Cancers 2022, 14(24), 6061; https://doi.org/10.3390/cancers14246061
Submission received: 30 October 2022
/
Revised: 30 November 2022
/
Accepted: 7 December 2022
/
Published: 9 December 2022
(This article belongs to the Special Issue Tyrosine Kinase Inhibitors (TKIs) in Cancer Targeted Therapy)
Abstract
:Simple Summary
Multitargeted tyrosine kinase inhibitors (TKIs) provide clinical benefit in patients with cancer when daily dosed to continuously inhibit their designated targets. Alternative dosing strategies pursuing higher tumor drug concentrations may improve their benefit by inhibiting relevant off-target kinase activity. We studied the tumor-drug exposure in a previously established safe and feasible high-dose intermittent treatment strategy of the multikinase inhibitor sunitinib in relation to its treatment benefit.
Abstract
Patients with advanced cancer refractory to standard treatment were treated with sunitinib at a dose of 300 mg once every week (Q1W) or 700 mg once every two weeks (Q2W). Tumor, skin and plasma concentrations were measured and immunohistochemical staining for tumor cell proliferation (TCP), microvessel density (MVD) and T-cell infiltration was performed on tumor biopsies before and after 17 days of treatment. Oral administration of 300 mg sunitinib Q1W or 700 mg Q2W resulted in 19-fold (range 5–35×) and 37-fold higher (range 10–88×) tumor drug concentrations compared to parallel maximum plasma drug concentrations, respectively. Patients with higher tumor sunitinib concentrations had favorable progression-free and overall survival than those with lower concentrations (p = 0.046 and 0.024, respectively). In addition, immunohistochemistry of tumor biopsies revealed an induction of T-cell infiltration upon treatment. These findings provide pharmacological and biological insights in the clinical benefit from high-dose intermittent sunitinib treatment.
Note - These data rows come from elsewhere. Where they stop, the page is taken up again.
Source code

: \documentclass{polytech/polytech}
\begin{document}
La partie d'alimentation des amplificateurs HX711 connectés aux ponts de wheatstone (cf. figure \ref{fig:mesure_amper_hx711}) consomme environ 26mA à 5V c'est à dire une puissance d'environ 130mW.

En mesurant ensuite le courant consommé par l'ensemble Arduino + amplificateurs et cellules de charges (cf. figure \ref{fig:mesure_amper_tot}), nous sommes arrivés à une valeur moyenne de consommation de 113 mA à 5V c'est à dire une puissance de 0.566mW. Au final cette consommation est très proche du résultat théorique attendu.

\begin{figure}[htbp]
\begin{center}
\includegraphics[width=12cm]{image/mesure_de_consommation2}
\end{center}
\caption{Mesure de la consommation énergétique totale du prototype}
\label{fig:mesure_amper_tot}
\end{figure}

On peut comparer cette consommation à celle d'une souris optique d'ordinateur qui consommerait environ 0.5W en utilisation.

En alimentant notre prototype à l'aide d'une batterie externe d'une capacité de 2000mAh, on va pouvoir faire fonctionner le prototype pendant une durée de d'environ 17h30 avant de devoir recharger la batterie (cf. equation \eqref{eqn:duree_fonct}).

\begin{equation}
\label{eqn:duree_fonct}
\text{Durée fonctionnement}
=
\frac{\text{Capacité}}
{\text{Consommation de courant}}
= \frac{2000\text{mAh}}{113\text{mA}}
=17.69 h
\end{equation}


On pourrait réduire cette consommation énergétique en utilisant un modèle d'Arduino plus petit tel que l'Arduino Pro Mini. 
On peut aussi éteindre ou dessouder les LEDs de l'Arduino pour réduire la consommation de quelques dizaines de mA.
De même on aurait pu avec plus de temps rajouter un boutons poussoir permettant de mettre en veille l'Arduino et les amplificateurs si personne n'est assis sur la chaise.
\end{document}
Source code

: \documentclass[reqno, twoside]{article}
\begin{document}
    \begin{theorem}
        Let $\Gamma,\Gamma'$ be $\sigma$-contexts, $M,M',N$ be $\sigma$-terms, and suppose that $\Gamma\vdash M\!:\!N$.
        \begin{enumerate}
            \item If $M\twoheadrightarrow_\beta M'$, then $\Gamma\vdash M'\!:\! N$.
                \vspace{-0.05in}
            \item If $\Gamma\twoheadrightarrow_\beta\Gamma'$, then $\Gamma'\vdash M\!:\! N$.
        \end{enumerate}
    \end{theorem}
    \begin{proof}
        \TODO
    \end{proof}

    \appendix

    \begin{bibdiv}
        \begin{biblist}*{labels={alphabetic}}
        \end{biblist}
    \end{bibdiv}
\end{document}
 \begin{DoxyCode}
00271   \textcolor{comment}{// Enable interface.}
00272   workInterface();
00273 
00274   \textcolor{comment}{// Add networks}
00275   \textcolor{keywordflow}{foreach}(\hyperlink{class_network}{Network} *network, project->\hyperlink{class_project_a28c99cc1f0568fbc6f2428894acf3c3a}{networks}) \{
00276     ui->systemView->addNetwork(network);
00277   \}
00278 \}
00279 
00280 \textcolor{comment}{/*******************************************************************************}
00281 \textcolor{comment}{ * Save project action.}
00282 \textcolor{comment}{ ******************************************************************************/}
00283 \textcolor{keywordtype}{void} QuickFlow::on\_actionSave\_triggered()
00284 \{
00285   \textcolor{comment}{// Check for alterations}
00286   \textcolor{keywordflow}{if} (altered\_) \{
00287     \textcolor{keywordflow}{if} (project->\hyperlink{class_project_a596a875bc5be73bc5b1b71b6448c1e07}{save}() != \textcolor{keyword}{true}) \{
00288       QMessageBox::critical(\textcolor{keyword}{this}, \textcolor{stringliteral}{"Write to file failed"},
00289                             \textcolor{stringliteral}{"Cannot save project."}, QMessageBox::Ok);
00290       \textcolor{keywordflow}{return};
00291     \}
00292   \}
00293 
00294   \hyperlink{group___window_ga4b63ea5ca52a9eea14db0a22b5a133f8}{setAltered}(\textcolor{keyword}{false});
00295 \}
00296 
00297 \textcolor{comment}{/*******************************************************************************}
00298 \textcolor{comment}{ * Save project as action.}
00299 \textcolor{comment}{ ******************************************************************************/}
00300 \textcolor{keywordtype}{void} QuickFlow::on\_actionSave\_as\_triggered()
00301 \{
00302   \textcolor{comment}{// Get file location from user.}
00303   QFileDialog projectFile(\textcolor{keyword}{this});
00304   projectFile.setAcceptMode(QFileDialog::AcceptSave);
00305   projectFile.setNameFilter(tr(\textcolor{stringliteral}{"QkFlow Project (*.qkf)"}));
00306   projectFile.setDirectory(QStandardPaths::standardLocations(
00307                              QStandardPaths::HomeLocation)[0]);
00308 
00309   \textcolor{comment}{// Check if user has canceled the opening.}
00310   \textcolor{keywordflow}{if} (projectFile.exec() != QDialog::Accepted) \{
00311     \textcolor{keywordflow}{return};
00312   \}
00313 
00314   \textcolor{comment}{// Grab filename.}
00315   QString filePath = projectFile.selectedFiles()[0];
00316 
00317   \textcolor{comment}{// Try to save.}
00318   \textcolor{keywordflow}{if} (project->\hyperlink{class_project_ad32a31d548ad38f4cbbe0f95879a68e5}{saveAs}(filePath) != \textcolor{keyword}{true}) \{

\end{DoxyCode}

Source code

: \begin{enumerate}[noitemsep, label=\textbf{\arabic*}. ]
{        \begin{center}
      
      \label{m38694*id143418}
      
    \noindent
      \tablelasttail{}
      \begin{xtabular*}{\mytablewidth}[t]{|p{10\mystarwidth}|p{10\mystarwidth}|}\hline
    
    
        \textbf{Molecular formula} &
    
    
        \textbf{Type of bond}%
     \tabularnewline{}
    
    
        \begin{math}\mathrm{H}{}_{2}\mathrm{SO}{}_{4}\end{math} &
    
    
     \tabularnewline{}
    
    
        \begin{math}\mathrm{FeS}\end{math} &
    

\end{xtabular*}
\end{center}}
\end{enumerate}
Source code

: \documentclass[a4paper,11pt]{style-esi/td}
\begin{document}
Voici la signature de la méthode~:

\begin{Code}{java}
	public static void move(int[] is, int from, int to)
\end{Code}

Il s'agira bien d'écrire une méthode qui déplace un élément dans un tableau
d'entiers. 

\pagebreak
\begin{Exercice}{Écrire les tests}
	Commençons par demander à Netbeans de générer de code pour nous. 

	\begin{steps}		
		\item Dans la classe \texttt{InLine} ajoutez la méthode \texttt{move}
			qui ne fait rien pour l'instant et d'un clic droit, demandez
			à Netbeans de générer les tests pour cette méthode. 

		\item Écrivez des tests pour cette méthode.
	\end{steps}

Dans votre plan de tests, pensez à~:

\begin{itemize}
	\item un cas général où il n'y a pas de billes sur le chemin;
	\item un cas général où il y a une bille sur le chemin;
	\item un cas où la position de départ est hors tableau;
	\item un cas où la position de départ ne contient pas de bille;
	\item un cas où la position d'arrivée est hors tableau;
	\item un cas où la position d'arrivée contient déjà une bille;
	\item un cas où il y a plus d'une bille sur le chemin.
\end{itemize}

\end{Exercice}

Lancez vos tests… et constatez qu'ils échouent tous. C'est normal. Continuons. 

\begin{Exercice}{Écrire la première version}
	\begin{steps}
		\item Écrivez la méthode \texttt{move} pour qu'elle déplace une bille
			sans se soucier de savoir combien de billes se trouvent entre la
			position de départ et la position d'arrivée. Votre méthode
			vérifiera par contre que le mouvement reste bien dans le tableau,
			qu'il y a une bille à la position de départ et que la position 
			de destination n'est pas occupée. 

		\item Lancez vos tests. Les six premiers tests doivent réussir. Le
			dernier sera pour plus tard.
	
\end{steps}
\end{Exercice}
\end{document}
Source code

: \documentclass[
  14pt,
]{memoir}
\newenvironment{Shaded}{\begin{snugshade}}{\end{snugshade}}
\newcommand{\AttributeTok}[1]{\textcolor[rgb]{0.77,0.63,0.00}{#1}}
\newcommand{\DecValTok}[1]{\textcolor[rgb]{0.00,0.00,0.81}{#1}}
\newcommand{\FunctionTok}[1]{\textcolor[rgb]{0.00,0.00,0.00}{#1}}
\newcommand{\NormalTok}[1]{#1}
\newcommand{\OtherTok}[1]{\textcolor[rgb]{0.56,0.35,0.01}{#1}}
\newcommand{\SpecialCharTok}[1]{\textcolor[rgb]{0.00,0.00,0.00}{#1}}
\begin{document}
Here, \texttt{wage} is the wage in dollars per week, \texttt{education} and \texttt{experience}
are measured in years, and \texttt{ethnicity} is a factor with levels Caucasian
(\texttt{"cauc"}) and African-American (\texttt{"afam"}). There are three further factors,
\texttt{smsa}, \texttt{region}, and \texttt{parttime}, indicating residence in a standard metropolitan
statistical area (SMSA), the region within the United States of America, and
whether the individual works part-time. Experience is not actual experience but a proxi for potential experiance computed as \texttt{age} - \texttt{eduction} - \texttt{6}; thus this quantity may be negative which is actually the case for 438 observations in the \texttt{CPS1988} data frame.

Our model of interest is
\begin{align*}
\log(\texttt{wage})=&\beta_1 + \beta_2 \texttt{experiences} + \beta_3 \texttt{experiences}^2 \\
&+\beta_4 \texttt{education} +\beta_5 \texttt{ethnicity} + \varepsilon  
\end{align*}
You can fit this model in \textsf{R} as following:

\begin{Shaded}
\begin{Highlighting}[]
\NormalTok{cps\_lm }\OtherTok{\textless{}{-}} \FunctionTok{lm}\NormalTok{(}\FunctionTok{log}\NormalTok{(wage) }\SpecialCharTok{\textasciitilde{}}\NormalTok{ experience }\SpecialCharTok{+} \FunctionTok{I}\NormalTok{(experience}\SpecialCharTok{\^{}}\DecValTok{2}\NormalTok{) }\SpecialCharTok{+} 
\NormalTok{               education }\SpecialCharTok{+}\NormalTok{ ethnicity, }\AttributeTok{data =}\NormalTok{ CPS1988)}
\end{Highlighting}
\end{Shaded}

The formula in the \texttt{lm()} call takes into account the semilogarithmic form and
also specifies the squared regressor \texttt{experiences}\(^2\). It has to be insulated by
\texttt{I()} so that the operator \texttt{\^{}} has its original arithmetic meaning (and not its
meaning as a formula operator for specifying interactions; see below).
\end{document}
It emphasizes the potential benefit from reaching higher tumor drug concentrations and the value of measuring TKI tumor- over plasma-concentrations. The finding that reaching higher tumor drug concentrations provides most clinical benefit in patients with treatment refractory malignancies indicates that the inhibitory potency of sunitinib may be enforced by a high-dose intermittent treatment schedule. These results provide proof of concept for testing other clinically available multitargeted tyrosine kinase inhibitors in a high-dose intermittent treatment schedule.
1. Introduction
Protein kinases promote cell proliferation, survival and migration of cancer cells [1]. Over 50 kinase inhibitors, including multitargeted tyrosine kinase inhibitors (TKIs), have been approved [1,2,3]. One of them is sunitinib, an inhibitor of the vascular endothelial growth factors VEGFR1 (FLT1), VEGFR2 (FLK1/KDR), fetal liver tyrosine kinase receptor 3 (FLT3), stem-cell growth factor receptor (KIT), and the platelet-derived growth factor receptors PDGFRα and PDGFRβ [4]. It is approved for oral dosing once daily (Q1D) at its maximum tolerated dose (MTD) of 50 mg (4 weeks on/2 weeks off) [5].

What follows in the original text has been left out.